Exercise details :: Across the entries below, the lines containing "date" should be counted and only their number returned.

Listed entries ::
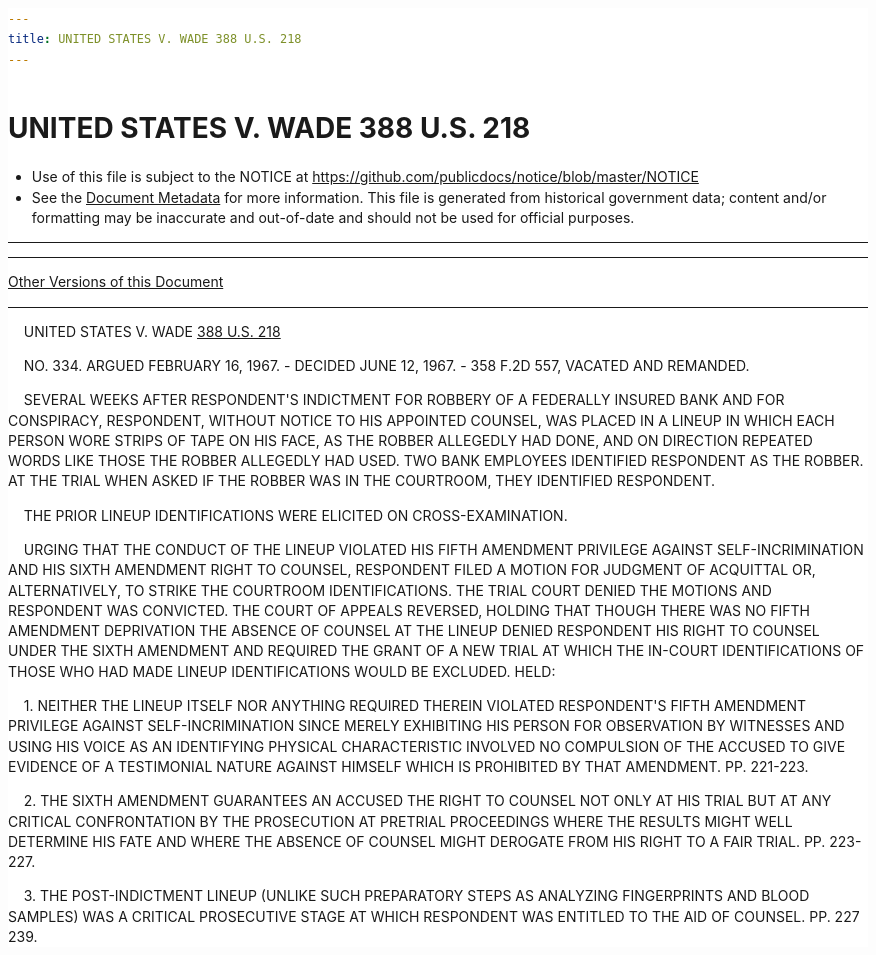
 ```yaml
---
title: UNITED STATES V. WADE 388 U.S. 218
---
```


# UNITED STATES V. WADE 388 U.S. 218

* Use of this file is subject to the NOTICE at https://github.com/publicdocs/notice/blob/master/NOTICE
* See the [Document Metadata](../../../index.md) for more information.
  This file is generated from historical government data; content and/or formatting may be inaccurate and out-of-date and should not be used for official purposes.

----------
----------

[Other Versions of this Document](https://publicdocs.github.io/go/links?ns=uslm-x&ref=%2Fus%2Fcourts%2Fscotus%2FusReporter%2F388%2F218)

----------

    UNITED STATES V. WADE [388 U.S. 218][/us/courts/scotus/usReporter/388/218]

    NO. 334.  ARGUED FEBRUARY 16, 1967.  - DECIDED JUNE 12, 1967.  - 358 F.2D 557, VACATED AND REMANDED.

    SEVERAL WEEKS AFTER RESPONDENT'S INDICTMENT FOR ROBBERY OF A FEDERALLY INSURED BANK AND FOR CONSPIRACY, RESPONDENT, WITHOUT NOTICE TO HIS APPOINTED COUNSEL, WAS PLACED IN A LINEUP IN WHICH EACH PERSON WORE STRIPS OF TAPE ON HIS FACE, AS THE ROBBER ALLEGEDLY HAD DONE, AND ON DIRECTION REPEATED WORDS LIKE THOSE THE ROBBER ALLEGEDLY HAD USED.  TWO BANK EMPLOYEES IDENTIFIED RESPONDENT AS THE ROBBER.  AT THE TRIAL WHEN ASKED IF THE ROBBER WAS IN THE COURTROOM, THEY IDENTIFIED RESPONDENT.

    THE PRIOR LINEUP IDENTIFICATIONS WERE ELICITED ON CROSS-EXAMINATION.

    URGING THAT THE CONDUCT OF THE LINEUP VIOLATED HIS FIFTH AMENDMENT PRIVILEGE AGAINST SELF-INCRIMINATION AND HIS SIXTH AMENDMENT RIGHT TO COUNSEL, RESPONDENT FILED A MOTION FOR JUDGMENT OF ACQUITTAL OR, ALTERNATIVELY, TO STRIKE THE COURTROOM IDENTIFICATIONS.  THE TRIAL COURT DENIED THE MOTIONS AND RESPONDENT WAS CONVICTED.  THE COURT OF APPEALS REVERSED, HOLDING THAT THOUGH THERE WAS NO FIFTH AMENDMENT DEPRIVATION THE ABSENCE OF COUNSEL AT THE LINEUP DENIED RESPONDENT HIS RIGHT TO COUNSEL UNDER THE SIXTH AMENDMENT AND REQUIRED THE GRANT OF A NEW TRIAL AT WHICH THE IN-COURT IDENTIFICATIONS OF THOSE WHO HAD MADE LINEUP IDENTIFICATIONS WOULD BE EXCLUDED.  HELD:

    1.  NEITHER THE LINEUP ITSELF NOR ANYTHING REQUIRED THEREIN VIOLATED RESPONDENT'S FIFTH AMENDMENT PRIVILEGE AGAINST SELF-INCRIMINATION SINCE MERELY EXHIBITING HIS PERSON FOR OBSERVATION BY WITNESSES AND USING HIS VOICE AS AN IDENTIFYING PHYSICAL CHARACTERISTIC INVOLVED NO COMPULSION OF THE ACCUSED TO GIVE EVIDENCE OF A TESTIMONIAL NATURE AGAINST HIMSELF WHICH IS PROHIBITED BY THAT AMENDMENT.  PP. 221-223.

    2.  THE SIXTH AMENDMENT GUARANTEES AN ACCUSED THE RIGHT TO COUNSEL NOT ONLY AT HIS TRIAL BUT AT ANY CRITICAL CONFRONTATION BY THE PROSECUTION AT PRETRIAL PROCEEDINGS WHERE THE RESULTS MIGHT WELL DETERMINE HIS FATE AND WHERE THE ABSENCE OF COUNSEL MIGHT DEROGATE FROM HIS RIGHT TO A FAIR TRIAL.  PP. 223-227.

    3.  THE POST-INDICTMENT LINEUP (UNLIKE SUCH PREPARATORY STEPS AS ANALYZING FINGERPRINTS AND BLOOD SAMPLES) WAS A CRITICAL PROSECUTIVE STAGE AT WHICH RESPONDENT WAS ENTITLED TO THE AID OF COUNSEL.  PP. 227 239.


[/us/courts/scotus/usReporter/388/218]: https://publicdocs.github.io/go/links?ns=uslm-x&ref=%2Fus%2Fcourts%2Fscotus%2FusReporter%2F388%2F218
[/us/courts/scotus/usReporter/385/811]: https://publicdocs.github.io/go/links?ns=uslm-x&ref=%2Fus%2Fcourts%2Fscotus%2FusReporter%2F385%2F811
[/us/courts/scotus/usReporter/384/757]: https://publicdocs.github.io/go/links?ns=uslm-x&ref=%2Fus%2Fcourts%2Fscotus%2FusReporter%2F384%2F757
[/us/courts/scotus/usReporter/218/245]: https://publicdocs.github.io/go/links?ns=uslm-x&ref=%2Fus%2Fcourts%2Fscotus%2FusReporter%2F218%2F245
[/us/courts/scotus/usReporter/287/45]: https://publicdocs.github.io/go/links?ns=uslm-x&ref=%2Fus%2Fcourts%2Fscotus%2FusReporter%2F287%2F45
[/us/courts/scotus/usReporter/368/52]: https://publicdocs.github.io/go/links?ns=uslm-x&ref=%2Fus%2Fcourts%2Fscotus%2FusReporter%2F368%2F52
[/us/courts/scotus/usReporter/373/59]: https://publicdocs.github.io/go/links?ns=uslm-x&ref=%2Fus%2Fcourts%2Fscotus%2FusReporter%2F373%2F59
[/us/courts/scotus/usReporter/377/201]: https://publicdocs.github.io/go/links?ns=uslm-x&ref=%2Fus%2Fcourts%2Fscotus%2FusReporter%2F377%2F201
[/us/courts/scotus/usReporter/360/315]: https://publicdocs.github.io/go/links?ns=uslm-x&ref=%2Fus%2Fcourts%2Fscotus%2FusReporter%2F360%2F315
[/us/courts/scotus/usReporter/378/478]: https://publicdocs.github.io/go/links?ns=uslm-x&ref=%2Fus%2Fcourts%2Fscotus%2FusReporter%2F378%2F478
[/us/courts/scotus/usReporter/384/436]: https://publicdocs.github.io/go/links?ns=uslm-x&ref=%2Fus%2Fcourts%2Fscotus%2FusReporter%2F384%2F436
[/us/courts/scotus/usReporter/380/400]: https://publicdocs.github.io/go/links?ns=uslm-x&ref=%2Fus%2Fcourts%2Fscotus%2FusReporter%2F380%2F400
[/us/courts/scotus/usReporter/380/400]: https://publicdocs.github.io/go/links?ns=uslm-x&ref=%2Fus%2Fcourts%2Fscotus%2FusReporter%2F380%2F400
[/us/courts/scotus/usReporter/287/45]: https://publicdocs.github.io/go/links?ns=uslm-x&ref=%2Fus%2Fcourts%2Fscotus%2FusReporter%2F287%2F45
[/us/courts/scotus/usReporter/369/506]: https://publicdocs.github.io/go/links?ns=uslm-x&ref=%2Fus%2Fcourts%2Fscotus%2FusReporter%2F369%2F506
[/us/courts/scotus/usReporter/378/52]: https://publicdocs.github.io/go/links?ns=uslm-x&ref=%2Fus%2Fcourts%2Fscotus%2FusReporter%2F378%2F52
[/us/courts/scotus/usReporter/308/338]: https://publicdocs.github.io/go/links?ns=uslm-x&ref=%2Fus%2Fcourts%2Fscotus%2FusReporter%2F308%2F338
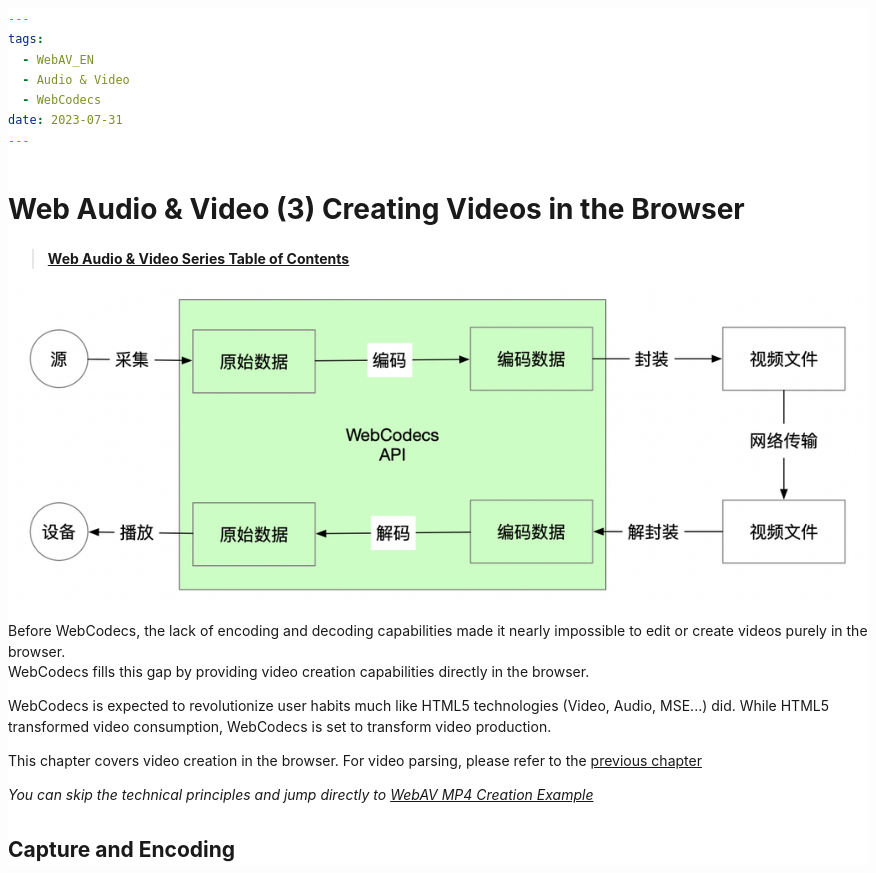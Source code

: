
 ```yaml
---
tags:
  - WebAV_EN
  - Audio & Video
  - WebCodecs
date: 2023-07-31
---
```


# Web Audio & Video (3) Creating Videos in the Browser

> [**Web Audio & Video Series Table of Contents**](/tag/WebAV_EN)

![Audio & Video Workflow](./media-workflow.png)

Before WebCodecs, the lack of encoding and decoding capabilities made it nearly impossible to edit or create videos purely in the browser.  
WebCodecs fills this gap by providing video creation capabilities directly in the browser.

WebCodecs is expected to revolutionize user habits much like HTML5 technologies (Video, Audio, MSE...) did. While HTML5 transformed video consumption, WebCodecs is set to transform video production.

This chapter covers video creation in the browser. For video parsing, please refer to the [previous chapter](../webav-2-parse-video/)

_You can skip the technical principles and jump directly to [WebAV MP4 Creation Example](#webav-video-creation-example)_

## Capture and Encoding
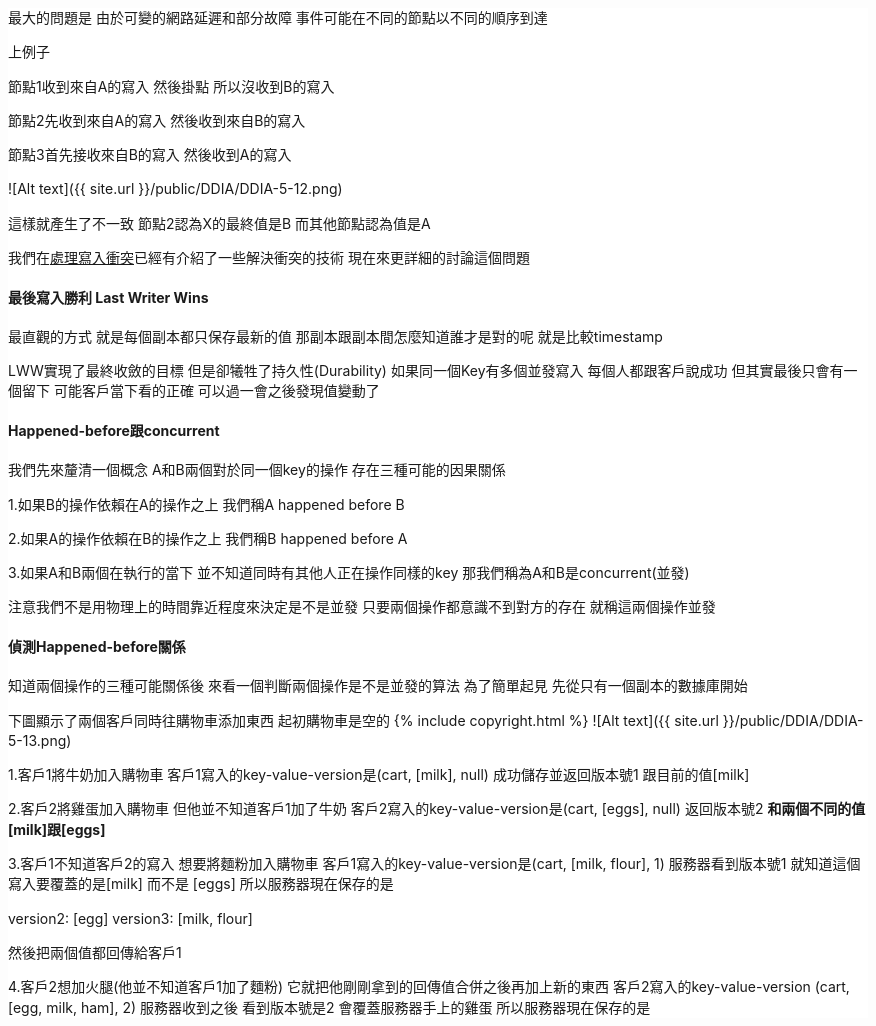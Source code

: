 最大的問題是 由於可變的網路延遲和部分故障 事件可能在不同的節點以不同的順序到達

上例子 

節點1收到來自A的寫入 然後掛點 所以沒收到B的寫入

節點2先收到來自A的寫入 然後收到來自B的寫入

節點3首先接收來自B的寫入 然後收到A的寫入


![Alt text]({{ site.url }}/public/DDIA/DDIA-5-12.png)

這樣就產生了不一致 節點2認為X的最終值是B 而其他節點認為值是A 

我們在[處理寫入衝突](#處理寫入衝突)已經有介紹了一些解決衝突的技術 現在來更詳細的討論這個問題

#### 最後寫入勝利 Last Writer Wins

最直觀的方式 就是每個副本都只保存最新的值 那副本跟副本間怎麼知道誰才是對的呢 就是比較timestamp 

LWW實現了最終收斂的目標 但是卻犧牲了持久性(Durability) 如果同一個Key有多個並發寫入 每個人都跟客戶說成功 但其實最後只會有一個留下 可能客戶當下看的正確 可以過一會之後發現值變動了

#### Happened-before跟concurrent

我們先來釐清一個概念 A和B兩個對於同一個key的操作 存在三種可能的因果關係

1.如果B的操作依賴在A的操作之上 我們稱A happened before B

2.如果A的操作依賴在B的操作之上 我們稱B happened before A

3.如果A和B兩個在執行的當下 並不知道同時有其他人正在操作同樣的key 那我們稱為A和B是concurrent(並發)

注意我們不是用物理上的時間靠近程度來決定是不是並發 只要兩個操作都意識不到對方的存在 就稱這兩個操作並發

#### 偵測Happened-before關係

知道兩個操作的三種可能關係後 來看一個判斷兩個操作是不是並發的算法 為了簡單起見 先從只有一個副本的數據庫開始

下圖顯示了兩個客戶同時往購物車添加東西 起初購物車是空的
{% include copyright.html %}
![Alt text]({{ site.url }}/public/DDIA/DDIA-5-13.png)

1.客戶1將牛奶加入購物車 客戶1寫入的key-value-version是(cart, [milk], null) 成功儲存並返回版本號1 跟目前的值[milk]

2.客戶2將雞蛋加入購物車 但他並不知道客戶1加了牛奶 客戶2寫入的key-value-version是(cart, [eggs], null) 返回版本號2 **和兩個不同的值[milk]跟[eggs]**

3.客戶1不知道客戶2的寫入 想要將麵粉加入購物車 客戶1寫入的key-value-version是(cart, [milk, flour], 1) 服務器看到版本號1 就知道這個寫入要覆蓋的是[milk] 而不是 [eggs] 
所以服務器現在保存的是

version2: [egg]
version3: [milk, flour]

然後把兩個值都回傳給客戶1

4.客戶2想加火腿(他並不知道客戶1加了麵粉) 它就把他剛剛拿到的回傳值合併之後再加上新的東西 
客戶2寫入的key-value-version (cart, [egg, milk, ham], 2) 服務器收到之後 看到版本號是2 會覆蓋服務器手上的雞蛋
所以服務器現在保存的是
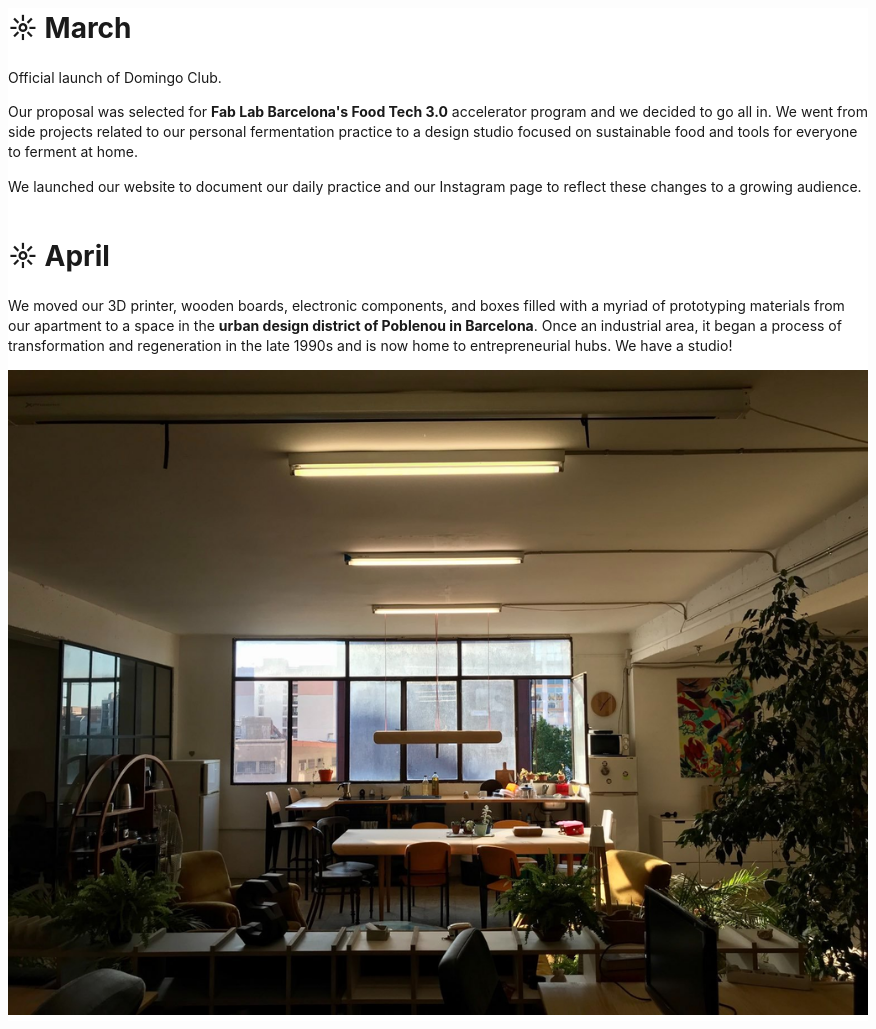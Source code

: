 # ☼ March

Official launch of Domingo Club.

Our proposal was selected for **Fab Lab Barcelona's Food Tech 3.0** accelerator program and we decided to go all in. We went from side projects related to our personal fermentation practice to a design studio focused on sustainable food and tools for everyone to ferment at home.

We launched our website to document our daily practice and our Instagram page to reflect these changes to a growing audience.

# ☼ April

We moved our 3D printer, wooden boards, electronic components, and boxes filled with a myriad of prototyping materials from our apartment to a space in the **urban design district of Poblenou in Barcelona**. Once an industrial area, it began a process of transformation and regeneration in the late 1990s and is now home to entrepreneurial hubs. We have a studio!

![View of our studio](sudio.jpg)

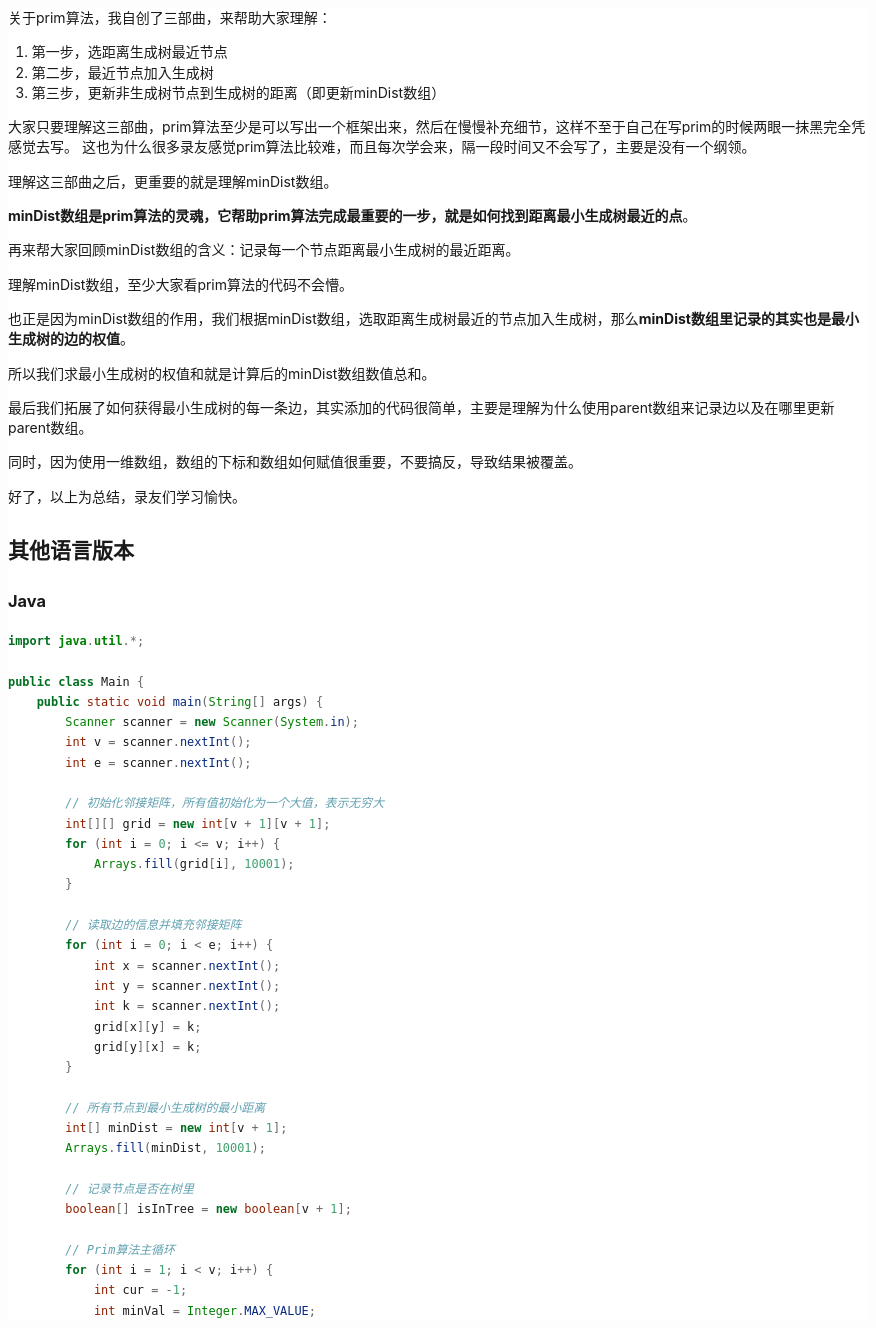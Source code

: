 关于prim算法，我自创了三部曲，来帮助大家理解：

1. 第一步，选距离生成树最近节点
2. 第二步，最近节点加入生成树
3. 第三步，更新非生成树节点到生成树的距离（即更新minDist数组）

大家只要理解这三部曲，prim算法至少是可以写出一个框架出来，然后在慢慢补充细节，这样不至于自己在写prim的时候两眼一抹黑完全凭感觉去写。
这也为什么很多录友感觉prim算法比较难，而且每次学会来，隔一段时间又不会写了，主要是没有一个纲领。

理解这三部曲之后，更重要的就是理解minDist数组。

**minDist数组是prim算法的灵魂，它帮助prim算法完成最重要的一步，就是如何找到距离最小生成树最近的点**。

再来帮大家回顾minDist数组的含义：记录每一个节点距离最小生成树的最近距离。

理解minDist数组，至少大家看prim算法的代码不会懵。

也正是因为minDist数组的作用，我们根据minDist数组，选取距离生成树最近的节点加入生成树，那么**minDist数组里记录的其实也是最小生成树的边的权值**。

所以我们求最小生成树的权值和就是计算后的minDist数组数值总和。

最后我们拓展了如何获得最小生成树的每一条边，其实添加的代码很简单，主要是理解为什么使用parent数组来记录边以及在哪里更新parent数组。

同时，因为使用一维数组，数组的下标和数组如何赋值很重要，不要搞反，导致结果被覆盖。

好了，以上为总结，录友们学习愉快。




## 其他语言版本

### Java 

```Java 
import java.util.*;

public class Main {
    public static void main(String[] args) {
        Scanner scanner = new Scanner(System.in);
        int v = scanner.nextInt();
        int e = scanner.nextInt();

        // 初始化邻接矩阵，所有值初始化为一个大值，表示无穷大
        int[][] grid = new int[v + 1][v + 1];
        for (int i = 0; i <= v; i++) {
            Arrays.fill(grid[i], 10001);
        }

        // 读取边的信息并填充邻接矩阵
        for (int i = 0; i < e; i++) {
            int x = scanner.nextInt();
            int y = scanner.nextInt();
            int k = scanner.nextInt();
            grid[x][y] = k;
            grid[y][x] = k;
        }

        // 所有节点到最小生成树的最小距离
        int[] minDist = new int[v + 1];
        Arrays.fill(minDist, 10001);

        // 记录节点是否在树里
        boolean[] isInTree = new boolean[v + 1];

        // Prim算法主循环
        for (int i = 1; i < v; i++) {
            int cur = -1;
            int minVal = Integer.MAX_VALUE;

```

Your solution :: 2